The Belin-Blank Center for Gifted Education and Talent Development, which works to accelerate gifted students in school, recently received a $1 million grant from the John Templeton Foundation.

The grant will expand on work of the Institute for Research and Policy on Acceleration, a program in the Belin-Blank Center.

“With this grant, we can provide consultation on various forms of acceleration and also help in consultation in terms of schools writing some policies and procedures,” said Nicholas Colangelo, the director of the Belin-Blank Center.

Acceleration provides gifted students the opportunity to skip a single subject or a full year in elementary or high school. UI programs allow eligible students to skip their senior year of high school and start as UI freshmen a year early.

“It was kind of a saving grace,” said Caitlin Moore, a UI senior who enrolled after her junior year of high school in Salina, Kan. “I needed new challenges and a new place to engage at.”

UI researchers’ work has already benefited students in the Iowa City School District, said Kathy Jepson, the district’s gifted-education coordinator. The district uses policy guidelines from the Belin-Blank Center’s Iowa Acceleration Scale to allow for subject or grade acceleration as well as postsecondary enrollment at the high-school level.

“We’re grateful to the Belin-Blank Center for providing research and guidelines to our district and to the nation regarding acceleration,” Jepson said. “We’re looking forward to learning more about the grant and its components and how it will support local and state needs related to gifted education.”

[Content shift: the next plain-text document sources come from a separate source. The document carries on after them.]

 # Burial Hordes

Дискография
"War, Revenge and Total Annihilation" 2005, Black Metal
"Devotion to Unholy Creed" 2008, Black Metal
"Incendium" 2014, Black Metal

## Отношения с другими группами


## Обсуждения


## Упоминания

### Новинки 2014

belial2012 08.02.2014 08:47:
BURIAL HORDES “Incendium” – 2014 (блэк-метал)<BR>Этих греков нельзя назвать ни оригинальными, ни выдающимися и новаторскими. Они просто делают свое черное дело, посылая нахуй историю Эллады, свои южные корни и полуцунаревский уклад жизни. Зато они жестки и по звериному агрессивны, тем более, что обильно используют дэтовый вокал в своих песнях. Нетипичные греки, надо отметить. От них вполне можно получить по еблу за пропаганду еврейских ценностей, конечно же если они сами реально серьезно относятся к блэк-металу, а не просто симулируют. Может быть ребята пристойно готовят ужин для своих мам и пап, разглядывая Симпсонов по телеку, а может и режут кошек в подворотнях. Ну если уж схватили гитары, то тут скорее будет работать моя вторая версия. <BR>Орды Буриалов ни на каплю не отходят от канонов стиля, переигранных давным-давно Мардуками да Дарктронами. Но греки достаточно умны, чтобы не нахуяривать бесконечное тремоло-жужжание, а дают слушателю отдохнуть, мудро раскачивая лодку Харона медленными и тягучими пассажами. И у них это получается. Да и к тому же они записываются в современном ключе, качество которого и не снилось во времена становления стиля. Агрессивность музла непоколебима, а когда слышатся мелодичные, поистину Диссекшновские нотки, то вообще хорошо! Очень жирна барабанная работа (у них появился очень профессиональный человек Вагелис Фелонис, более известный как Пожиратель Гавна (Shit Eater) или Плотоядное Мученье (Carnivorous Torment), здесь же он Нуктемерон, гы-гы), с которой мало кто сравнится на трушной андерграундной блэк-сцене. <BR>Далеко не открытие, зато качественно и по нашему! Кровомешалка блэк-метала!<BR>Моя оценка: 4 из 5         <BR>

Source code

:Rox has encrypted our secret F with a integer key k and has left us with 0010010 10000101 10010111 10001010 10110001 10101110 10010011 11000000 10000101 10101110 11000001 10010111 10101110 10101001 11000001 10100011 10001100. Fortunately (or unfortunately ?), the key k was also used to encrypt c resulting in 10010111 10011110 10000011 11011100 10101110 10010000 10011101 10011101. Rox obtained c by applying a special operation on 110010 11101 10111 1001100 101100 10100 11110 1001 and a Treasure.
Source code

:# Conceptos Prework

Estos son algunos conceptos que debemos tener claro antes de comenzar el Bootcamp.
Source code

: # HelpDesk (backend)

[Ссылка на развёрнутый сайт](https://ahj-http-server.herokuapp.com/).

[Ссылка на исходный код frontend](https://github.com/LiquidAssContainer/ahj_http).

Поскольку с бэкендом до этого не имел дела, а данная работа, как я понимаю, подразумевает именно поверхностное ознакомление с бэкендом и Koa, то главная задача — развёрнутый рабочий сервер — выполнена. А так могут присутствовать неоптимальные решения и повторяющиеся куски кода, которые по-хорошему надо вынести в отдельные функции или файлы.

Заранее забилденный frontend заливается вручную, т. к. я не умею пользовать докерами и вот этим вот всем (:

Only eight states in the U.S. have policies outlining procedures for acceleration, according to the National Association for Gifted Children. Iowa, like most states, leaves the responsibility up to the school district.

The problem with this setup, said Colangelo, is that many high-school districts do not individually have the resources or policies to accelerate students.

“One of the issues is when schools don’t have written procedures, it becomes a hit-and-miss proposition on acceleration,” he said. “More and more schools are looking to provide acceleration for students. What the Institute for Research and Policy on Acceleration will do is provide the help to do that so that schools do not have to do this alone.”

Julia Zalenski, a UI senior who attended a small, rural high school in Williamsburg, Iowa, said her school was unfamiliar with acceleration and seemed reluctant to help her graduate early until she signed on with the UI’s National Academy of Art, Science, and Engineering.

Zalenski said she hopes the Templeton Grant will allow the Belin-Blank Center to expand acceleration programs.

“I think there are a lot of students very much like me who don’t have the same opportunities that I did,” she said. “I really hope that with this financial support the programs are able to reach more students who need their help.”